The data below:

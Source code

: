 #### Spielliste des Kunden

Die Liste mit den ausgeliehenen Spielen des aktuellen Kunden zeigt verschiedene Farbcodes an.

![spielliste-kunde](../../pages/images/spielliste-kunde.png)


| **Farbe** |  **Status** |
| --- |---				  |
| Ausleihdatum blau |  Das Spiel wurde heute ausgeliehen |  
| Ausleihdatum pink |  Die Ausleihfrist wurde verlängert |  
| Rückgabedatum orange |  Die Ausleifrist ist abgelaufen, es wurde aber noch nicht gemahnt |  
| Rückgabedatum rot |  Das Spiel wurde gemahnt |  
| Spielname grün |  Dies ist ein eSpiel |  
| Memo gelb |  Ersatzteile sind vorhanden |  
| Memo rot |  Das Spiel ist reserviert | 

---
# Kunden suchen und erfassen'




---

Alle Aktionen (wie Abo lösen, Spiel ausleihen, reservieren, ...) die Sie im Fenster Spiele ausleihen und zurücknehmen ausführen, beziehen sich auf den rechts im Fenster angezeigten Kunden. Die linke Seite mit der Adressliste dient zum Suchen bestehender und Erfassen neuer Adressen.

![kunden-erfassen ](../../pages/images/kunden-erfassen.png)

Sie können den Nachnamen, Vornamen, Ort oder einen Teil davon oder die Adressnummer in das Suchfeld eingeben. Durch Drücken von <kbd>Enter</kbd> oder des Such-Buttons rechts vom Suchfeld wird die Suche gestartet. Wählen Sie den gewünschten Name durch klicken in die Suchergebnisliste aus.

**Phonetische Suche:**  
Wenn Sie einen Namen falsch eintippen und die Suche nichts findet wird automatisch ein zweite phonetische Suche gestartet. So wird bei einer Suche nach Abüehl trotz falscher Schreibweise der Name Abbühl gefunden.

End of The data.
The data below:

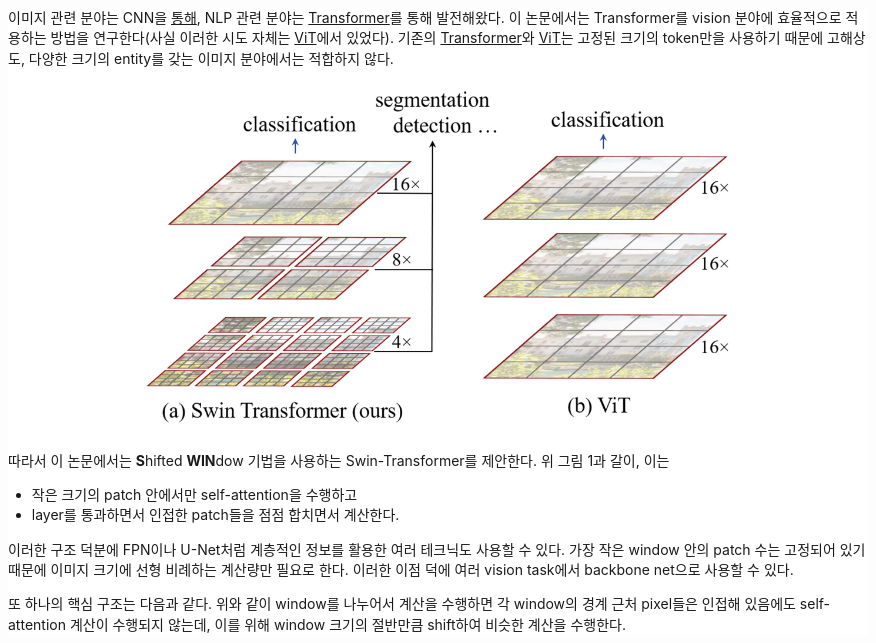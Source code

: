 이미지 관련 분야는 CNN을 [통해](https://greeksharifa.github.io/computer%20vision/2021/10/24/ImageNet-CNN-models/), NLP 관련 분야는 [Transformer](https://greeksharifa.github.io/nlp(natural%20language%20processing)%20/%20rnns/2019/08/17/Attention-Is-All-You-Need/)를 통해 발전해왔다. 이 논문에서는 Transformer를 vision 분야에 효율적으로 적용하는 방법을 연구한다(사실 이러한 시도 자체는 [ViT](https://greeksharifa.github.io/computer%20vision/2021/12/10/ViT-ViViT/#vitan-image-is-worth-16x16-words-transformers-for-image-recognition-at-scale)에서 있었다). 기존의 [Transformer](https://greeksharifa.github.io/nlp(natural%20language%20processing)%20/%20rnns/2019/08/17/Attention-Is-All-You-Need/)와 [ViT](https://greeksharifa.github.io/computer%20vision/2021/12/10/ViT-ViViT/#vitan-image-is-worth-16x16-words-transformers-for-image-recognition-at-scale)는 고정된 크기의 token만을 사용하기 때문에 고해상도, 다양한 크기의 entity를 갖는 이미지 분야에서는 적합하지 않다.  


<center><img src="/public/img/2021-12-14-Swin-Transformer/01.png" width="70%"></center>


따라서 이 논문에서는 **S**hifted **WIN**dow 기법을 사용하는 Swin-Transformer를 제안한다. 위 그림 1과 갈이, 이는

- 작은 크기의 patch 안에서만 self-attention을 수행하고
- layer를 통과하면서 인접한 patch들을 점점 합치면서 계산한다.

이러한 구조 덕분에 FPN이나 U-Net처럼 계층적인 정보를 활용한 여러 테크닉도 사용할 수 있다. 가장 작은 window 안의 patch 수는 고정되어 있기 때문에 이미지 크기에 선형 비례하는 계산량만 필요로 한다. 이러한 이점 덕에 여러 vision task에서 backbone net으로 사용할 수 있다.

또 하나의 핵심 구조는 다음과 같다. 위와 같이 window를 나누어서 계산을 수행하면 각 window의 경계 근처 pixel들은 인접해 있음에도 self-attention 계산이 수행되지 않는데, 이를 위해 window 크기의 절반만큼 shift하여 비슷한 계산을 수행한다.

End of The data.

### Description of the task
From the records above, extract exactly and only the lines that begin at the line with "따라서 이 논문에서는" and stop after the line with "또 하나의 핵심 구조는".

### Reply to the exercise
따라서 이 논문에서는 **S**hifted **WIN**dow 기법을 사용하는 Swin-Transformer를 제안한다. 위 그림 1과 갈이, 이는

- 작은 크기의 patch 안에서만 self-attention을 수행하고
- layer를 통과하면서 인접한 patch들을 점점 합치면서 계산한다.

이러한 구조 덕분에 FPN이나 U-Net처럼 계층적인 정보를 활용한 여러 테크닉도 사용할 수 있다. 가장 작은 window 안의 patch 수는 고정되어 있기 때문에 이미지 크기에 선형 비례하는 계산량만 필요로 한다. 이러한 이점 덕에 여러 vision task에서 backbone net으로 사용할 수 있다.

또 하나의 핵심 구조는 다음과 같다. 위와 같이 window를 나누어서 계산을 수행하면 각 window의 경계 근처 pixel들은 인접해 있음에도 self-attention 계산이 수행되지 않는데, 이를 위해 window 크기의 절반만큼 shift하여 비슷한 계산을 수행한다.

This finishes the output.